The Oakland Athletics are finally near the end of their long run against divisional opponents. They've gone 5-5 in the first 10 games of their Texas Tour, having completed three of four straight series against the Astros and Rangers. They're in a tie for first place (15-10) in both the AL West (with the Rangers) and the AL overall (with the Yankees). They still have the best run differential in baseball at plus-38. Only four other AL teams have positive differentials, and the Rangers are not one of them -- they are exactly even, with 110 runs scored and allowed.
These are the expected pitching matchups for the series:
Mon: Sonny Gray vs. Yu Darvish
Tue: Scott Kazmir vs. Martin Perez
Wed: Jesse Chavez vs. Robbie Ross
Holy crap, that would be a compelling slate of starters for a playoff series, much less a set in late-April. We saw Gray vs. Perez last week, but Gray vs. Darvish is essentially a Battle of the Aces. Kazmir and Perez are both pitching out of their minds right now, but can the friendly confines of The Ballpark in Arlington jump-start the offenses? And Chavez/Ross is a battle of "relievers who were pushed into starting by team injuries and are surprising everyone so far." More on Ross in the Q&A. The A's would love to return the favor from last week with a sweep in Texas, but that will be a difficult task given the hurlers they will have to defeat along the way.
1. One of Texas' big moves last winter was the acquisition of Prince Fielder for Ian Kinsler. Do you think that was a positive move for the team? Would you do it again if you had the chance?
AJM: I wrote at the time that this was a deal that made sense for both teams, though with the Rangers having the higher risk (because of the money they were taking on) and the higher reward (since Fielder has the higher ceiling). But Texas needed a 1B and had an extra MIF, and the Tigers needed an MIF and could part with Fielder in order to move Cabrera back to 1B, and the Rangers were betting Fielder's down 2013 season was an aberration.

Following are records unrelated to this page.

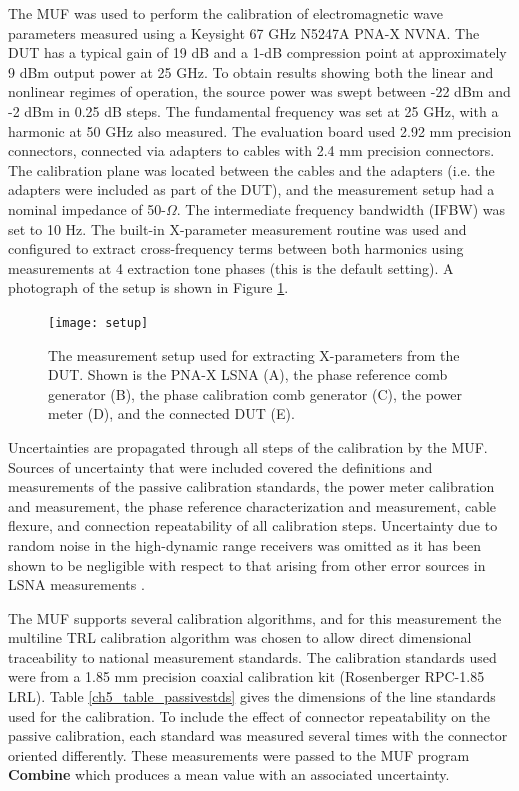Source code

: \documentclass[../thesis/thesis.tex]{subfiles}
\begin{document}
\begin{refsection}
The MUF was used to perform the calibration of electromagnetic wave parameters measured using a Keysight  67 GHz N5247A PNA-X NVNA. The DUT \cite{hittite_amp} has a typical gain of 19 dB and a \mbox{1-dB} compression point at approximately 9 dBm output power at 25 GHz. To obtain results showing both the linear and nonlinear regimes of operation, the source power was swept between -22 dBm and -2 dBm in 0.25 dB steps. The fundamental frequency was set at 25 GHz, with a harmonic at 50 GHz also measured. The evaluation board used 2.92 mm precision connectors, connected via adapters to cables with 2.4 mm precision connectors. The calibration plane was located between the cables and the adapters (i.e. the adapters were included as part of the DUT), and the measurement setup had a nominal impedance of 50-$\Omega$. The intermediate frequency bandwidth (IFBW) was set to 10 Hz. The built-in X-parameter measurement routine was used and configured to extract cross-frequency terms between both harmonics using measurements at 4 extraction tone phases (this is the default setting). A photograph of the setup is shown in Figure \ref{ch5_fig_setup}.

\begin{figure}[t]
	\centering
	\texttt{[image: setup]}
	\caption{The measurement setup used for extracting X-parameters from the DUT. Shown is the PNA-X LSNA (A), the phase reference comb generator (B), the phase calibration comb generator (C), the power meter (D), and the connected DUT (E).}
	\label{ch5_fig_setup}
\end{figure}

Uncertainties are propagated through all steps of the calibration by the MUF. Sources of uncertainty that were included covered the definitions and measurements of the passive calibration standards, the power meter calibration and measurement, the phase reference characterization and measurement, cable flexure, and connection repeatability of all calibration steps. Uncertainty due to random noise in the high-dynamic range receivers was omitted as it has been shown to be negligible with respect to that arising from other error sources in LSNA measurements \cite{Blockley_2007}.

The MUF supports several calibration algorithms, and for this measurement the multiline TRL calibration algorithm \cite{Engen_1979, Marks_1991} was chosen to allow direct dimensional traceability to national measurement standards. The calibration standards used were from a 1.85 mm precision coaxial calibration kit (Rosenberger RPC-1.85 LRL). Table \ref{ch5_table_passivestds} gives the dimensions of the line standards used for the calibration. To include the effect of connector repeatability on the passive calibration, each standard was measured several times with the connector oriented differently. These measurements were passed to the MUF program \textbf{Combine} which produces a mean value with an associated uncertainty.


\end{refsection}
\end{document}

Early on, Fielder hasn't hit, which is worrisome -- after all, the Rangers owe him $24 million this year, $24 million next year, and then $18 million per season (after Detroit's subsidy) for the next five seasons after that. But it's still early, and hopefully Fielder will bounce back and be the guy who was one of the premier first basemen in the league prior to 2013.
2. The other big move was the signing of Shin-Soo Choo. Of course, Choo is already hurt (sprained left ankle). When is he expected to return?
AJM: Either Choo will be back on Monday or Tuesday during this series, or else the Rangers will likely put him on the DL. The initial MRI results on his sprained ankle had the Rangers hopeful that Choo would be out less than 15 days, and thus they were willing to play with a short bench for the past week to see how he progressed. If he does go on the DL, it will be back-dated to last Monday, and he'll likely only miss the minimum.
3. Kevin Kouzmanoff has also joined the list of injured Rangers. What is his status, and how much will his loss affect the team?
AJM: Kouzmanoff has a herniated disc, and has received an epidural. If the back responds to the injection, he would likely be back in a few weeks. Otherwise, he'll need surgery, and will likely be out until at least August. Kouzmanoff came up big filling in for Adrian Beltre while Beltre was on the DL, but he appeared to me to be a bench player on a hot streak, not someone who was going to be a major contributor over the course of the season. His loss impacts the team's depth, but I don't think it should have a major impact going forward.
4. In Choo's absence, Michael Choice has been getting some starts. Do you think the consistent playing time might help get him going? And is he properly cast in the leadoff spot?
AJM: Choice is in the leadoff role because he's replacing Choo, and Wash prefers to plug the substitute into the same lineup spot, rather than change around the whole order. He's not a leadoff hitter, but he looks like someone who can be a nice contributor -- he reminds me of David Murphy, a guy who can either be an okay starting outfielder or a great fourth outfielder.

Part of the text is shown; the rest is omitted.